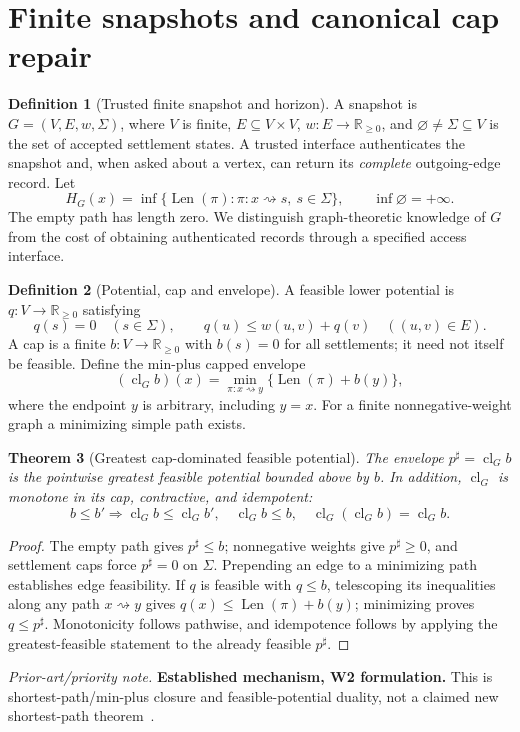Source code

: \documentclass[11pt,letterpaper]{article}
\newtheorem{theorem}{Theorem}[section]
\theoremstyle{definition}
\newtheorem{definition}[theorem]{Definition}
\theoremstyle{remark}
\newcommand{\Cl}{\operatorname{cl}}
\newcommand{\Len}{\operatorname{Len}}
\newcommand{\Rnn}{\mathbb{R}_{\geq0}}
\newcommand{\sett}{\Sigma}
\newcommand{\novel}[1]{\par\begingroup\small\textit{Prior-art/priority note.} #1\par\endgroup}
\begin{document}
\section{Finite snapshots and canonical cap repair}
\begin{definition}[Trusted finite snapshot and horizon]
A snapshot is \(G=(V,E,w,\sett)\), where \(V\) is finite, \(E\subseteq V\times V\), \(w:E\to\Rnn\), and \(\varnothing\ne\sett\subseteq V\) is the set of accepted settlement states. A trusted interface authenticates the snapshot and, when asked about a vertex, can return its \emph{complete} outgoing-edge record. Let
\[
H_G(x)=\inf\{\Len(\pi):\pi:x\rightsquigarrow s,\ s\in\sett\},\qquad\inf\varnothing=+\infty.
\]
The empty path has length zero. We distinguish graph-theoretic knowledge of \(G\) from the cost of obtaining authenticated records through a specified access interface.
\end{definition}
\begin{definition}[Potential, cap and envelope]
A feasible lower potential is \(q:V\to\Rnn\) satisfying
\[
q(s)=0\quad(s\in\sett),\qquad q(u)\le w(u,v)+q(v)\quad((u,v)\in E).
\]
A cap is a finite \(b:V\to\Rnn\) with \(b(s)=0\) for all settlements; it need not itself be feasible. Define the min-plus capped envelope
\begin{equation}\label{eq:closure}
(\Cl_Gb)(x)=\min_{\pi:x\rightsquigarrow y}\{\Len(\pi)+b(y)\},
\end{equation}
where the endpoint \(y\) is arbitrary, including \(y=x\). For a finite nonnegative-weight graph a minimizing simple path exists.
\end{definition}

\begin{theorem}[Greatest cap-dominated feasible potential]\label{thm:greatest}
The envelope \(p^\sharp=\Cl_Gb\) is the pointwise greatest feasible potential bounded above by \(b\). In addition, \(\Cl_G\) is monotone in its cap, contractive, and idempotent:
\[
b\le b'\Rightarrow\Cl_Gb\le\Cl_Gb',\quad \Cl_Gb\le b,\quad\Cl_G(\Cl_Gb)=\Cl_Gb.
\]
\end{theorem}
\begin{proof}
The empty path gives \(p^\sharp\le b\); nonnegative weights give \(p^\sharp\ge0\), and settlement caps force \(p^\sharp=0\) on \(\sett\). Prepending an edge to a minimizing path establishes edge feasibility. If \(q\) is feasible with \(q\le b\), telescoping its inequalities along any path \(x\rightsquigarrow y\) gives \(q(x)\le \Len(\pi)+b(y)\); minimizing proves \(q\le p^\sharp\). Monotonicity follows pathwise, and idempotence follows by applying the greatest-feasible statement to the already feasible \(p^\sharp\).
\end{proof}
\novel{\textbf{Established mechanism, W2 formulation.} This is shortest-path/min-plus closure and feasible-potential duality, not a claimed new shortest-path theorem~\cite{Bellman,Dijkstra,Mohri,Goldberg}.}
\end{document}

:::::

-- What to do --
Exact copy, no pictures: reproduce every record above.

-- Answer to this exercise --
Source code

: \documentclass[11pt,letterpaper]{article}
\newtheorem{theorem}{Theorem}[section]
\theoremstyle{definition}
\newtheorem{definition}[theorem]{Definition}
\theoremstyle{remark}
\newcommand{\Cl}{\operatorname{cl}}
\newcommand{\Len}{\operatorname{Len}}
\newcommand{\Rnn}{\mathbb{R}_{\geq0}}
\newcommand{\sett}{\Sigma}
\newcommand{\novel}[1]{\par\begingroup\small\textit{Prior-art/priority note.} #1\par\endgroup}
\begin{document}
\section{Finite snapshots and canonical cap repair}
\begin{definition}[Trusted finite snapshot and horizon]
A snapshot is \(G=(V,E,w,\sett)\), where \(V\) is finite, \(E\subseteq V\times V\), \(w:E\to\Rnn\), and \(\varnothing\ne\sett\subseteq V\) is the set of accepted settlement states. A trusted interface authenticates the snapshot and, when asked about a vertex, can return its \emph{complete} outgoing-edge record. Let
\[
H_G(x)=\inf\{\Len(\pi):\pi:x\rightsquigarrow s,\ s\in\sett\},\qquad\inf\varnothing=+\infty.
\]
The empty path has length zero. We distinguish graph-theoretic knowledge of \(G\) from the cost of obtaining authenticated records through a specified access interface.
\end{definition}
\begin{definition}[Potential, cap and envelope]
A feasible lower potential is \(q:V\to\Rnn\) satisfying
\[
q(s)=0\quad(s\in\sett),\qquad q(u)\le w(u,v)+q(v)\quad((u,v)\in E).
\]
A cap is a finite \(b:V\to\Rnn\) with \(b(s)=0\) for all settlements; it need not itself be feasible. Define the min-plus capped envelope
\begin{equation}\label{eq:closure}
(\Cl_Gb)(x)=\min_{\pi:x\rightsquigarrow y}\{\Len(\pi)+b(y)\},
\end{equation}
where the endpoint \(y\) is arbitrary, including \(y=x\). For a finite nonnegative-weight graph a minimizing simple path exists.
\end{definition}

\begin{theorem}[Greatest cap-dominated feasible potential]\label{thm:greatest}
The envelope \(p^\sharp=\Cl_Gb\) is the pointwise greatest feasible potential bounded above by \(b\). In addition, \(\Cl_G\) is monotone in its cap, contractive, and idempotent:
\[
b\le b'\Rightarrow\Cl_Gb\le\Cl_Gb',\quad \Cl_Gb\le b,\quad\Cl_G(\Cl_Gb)=\Cl_Gb.
\]
\end{theorem}
\begin{proof}
The empty path gives \(p^\sharp\le b\); nonnegative weights give \(p^\sharp\ge0\), and settlement caps force \(p^\sharp=0\) on \(\sett\). Prepending an edge to a minimizing path establishes edge feasibility. If \(q\) is feasible with \(q\le b\), telescoping its inequalities along any path \(x\rightsquigarrow y\) gives \(q(x)\le \Len(\pi)+b(y)\); minimizing proves \(q\le p^\sharp\). Monotonicity follows pathwise, and idempotence follows by applying the greatest-feasible statement to the already feasible \(p^\sharp\).
\end{proof}
\novel{\textbf{Established mechanism, W2 formulation.} This is shortest-path/min-plus closure and feasible-potential duality, not a claimed new shortest-path theorem~\cite{Bellman,Dijkstra,Mohri,Goldberg}.}
\end{document}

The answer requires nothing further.